## Data listing
════════
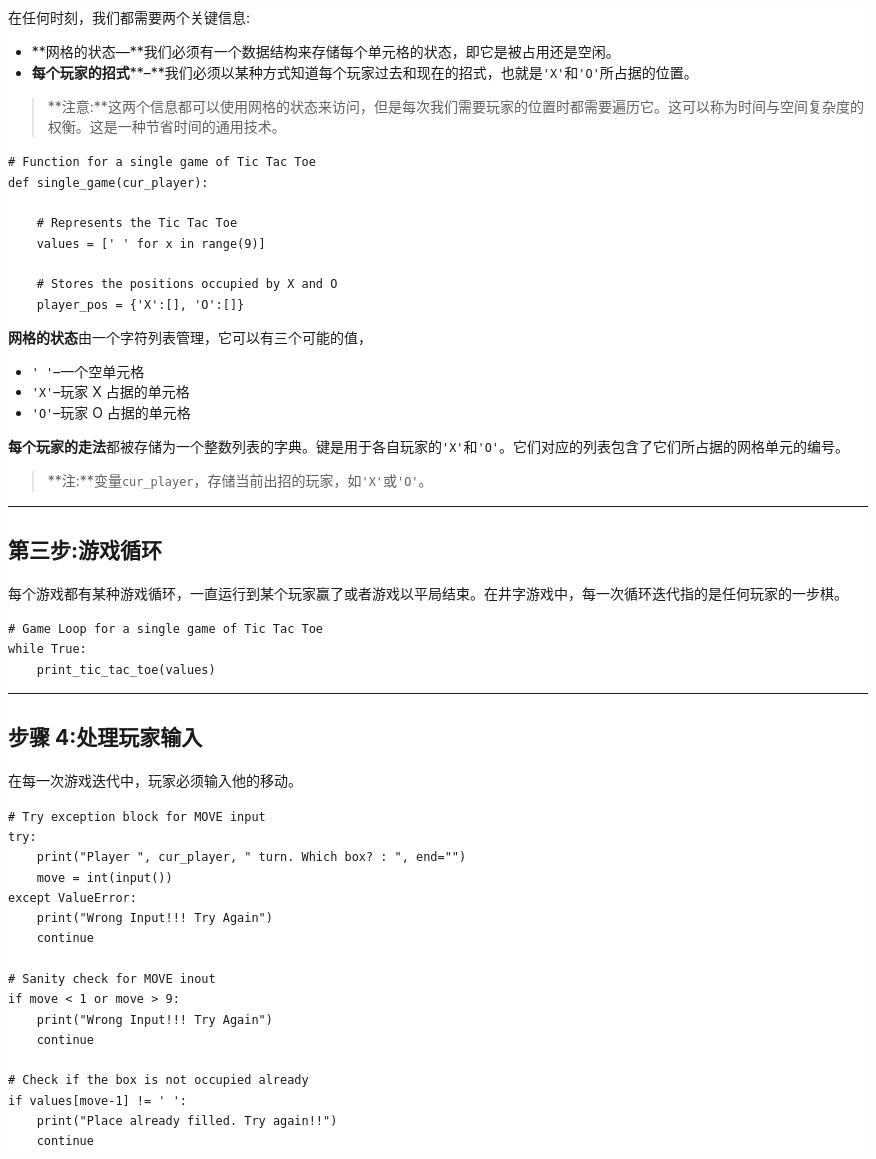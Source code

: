 在任何时刻，我们都需要两个关键信息:

*   **网格的状态—**我们必须有一个数据结构来存储每个单元格的状态，即它是被占用还是空闲。
*   **每个玩家的招式****–**我们必须以某种方式知道每个玩家过去和现在的招式，也就是`'X'`和`'O'`所占据的位置。

> **注意:**这两个信息都可以使用网格的状态来访问，但是每次我们需要玩家的位置时都需要遍历它。这可以称为时间与空间复杂度的权衡。这是一种节省时间的通用技术。

```
# Function for a single game of Tic Tac Toe
def single_game(cur_player):

	# Represents the Tic Tac Toe
	values = [' ' for x in range(9)]

	# Stores the positions occupied by X and O
	player_pos = {'X':[], 'O':[]}

```

**网格的状态**由一个字符列表管理，它可以有三个可能的值，

*   `' '`–一个空单元格
*   `'X'`–玩家 X 占据的单元格
*   `'O'`–玩家 O 占据的单元格

**每个玩家的走法**都被存储为一个整数列表的字典。键是用于各自玩家的`'X'`和`'O'`。它们对应的列表包含了它们所占据的网格单元的编号。

> **注:**变量`cur_player`，存储当前出招的玩家，如`'X'`或`'O'`。

* * *

## 第三步:游戏循环

每个游戏都有某种游戏循环，一直运行到某个玩家赢了或者游戏以平局结束。在井字游戏中，每一次循环迭代指的是任何玩家的一步棋。

```
# Game Loop for a single game of Tic Tac Toe
while True:
	print_tic_tac_toe(values)

```

* * *

## 步骤 4:处理玩家输入

在每一次游戏迭代中，玩家必须输入他的移动。

```
# Try exception block for MOVE input
try:
	print("Player ", cur_player, " turn. Which box? : ", end="")
	move = int(input())	
except ValueError:
	print("Wrong Input!!! Try Again")
	continue

# Sanity check for MOVE inout
if move < 1 or move > 9:
	print("Wrong Input!!! Try Again")
	continue

# Check if the box is not occupied already
if values[move-1] != ' ':
	print("Place already filled. Try again!!")
	continue

```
════════
Retype the listing above exactly, pictures excluded.

## Task output
Source code

: 在任何时刻，我们都需要两个关键信息:

*   **网格的状态—**我们必须有一个数据结构来存储每个单元格的状态，即它是被占用还是空闲。
*   **每个玩家的招式****–**我们必须以某种方式知道每个玩家过去和现在的招式，也就是`'X'`和`'O'`所占据的位置。

> **注意:**这两个信息都可以使用网格的状态来访问，但是每次我们需要玩家的位置时都需要遍历它。这可以称为时间与空间复杂度的权衡。这是一种节省时间的通用技术。

```
# Function for a single game of Tic Tac Toe
def single_game(cur_player):

	# Represents the Tic Tac Toe
	values = [' ' for x in range(9)]

	# Stores the positions occupied by X and O
	player_pos = {'X':[], 'O':[]}

```

**网格的状态**由一个字符列表管理，它可以有三个可能的值，

*   `' '`–一个空单元格
*   `'X'`–玩家 X 占据的单元格
*   `'O'`–玩家 O 占据的单元格

**每个玩家的走法**都被存储为一个整数列表的字典。键是用于各自玩家的`'X'`和`'O'`。它们对应的列表包含了它们所占据的网格单元的编号。

> **注:**变量`cur_player`，存储当前出招的玩家，如`'X'`或`'O'`。

* * *

## 第三步:游戏循环

每个游戏都有某种游戏循环，一直运行到某个玩家赢了或者游戏以平局结束。在井字游戏中，每一次循环迭代指的是任何玩家的一步棋。

```
# Game Loop for a single game of Tic Tac Toe
while True:
	print_tic_tac_toe(values)

```

* * *

## 步骤 4:处理玩家输入

在每一次游戏迭代中，玩家必须输入他的移动。

```
# Try exception block for MOVE input
try:
	print("Player ", cur_player, " turn. Which box? : ", end="")
	move = int(input())	
except ValueError:
	print("Wrong Input!!! Try Again")
	continue

# Sanity check for MOVE inout
if move < 1 or move > 9:
	print("Wrong Input!!! Try Again")
	continue

# Check if the box is not occupied already
if values[move-1] != ' ':
	print("Place already filled. Try again!!")
	continue

```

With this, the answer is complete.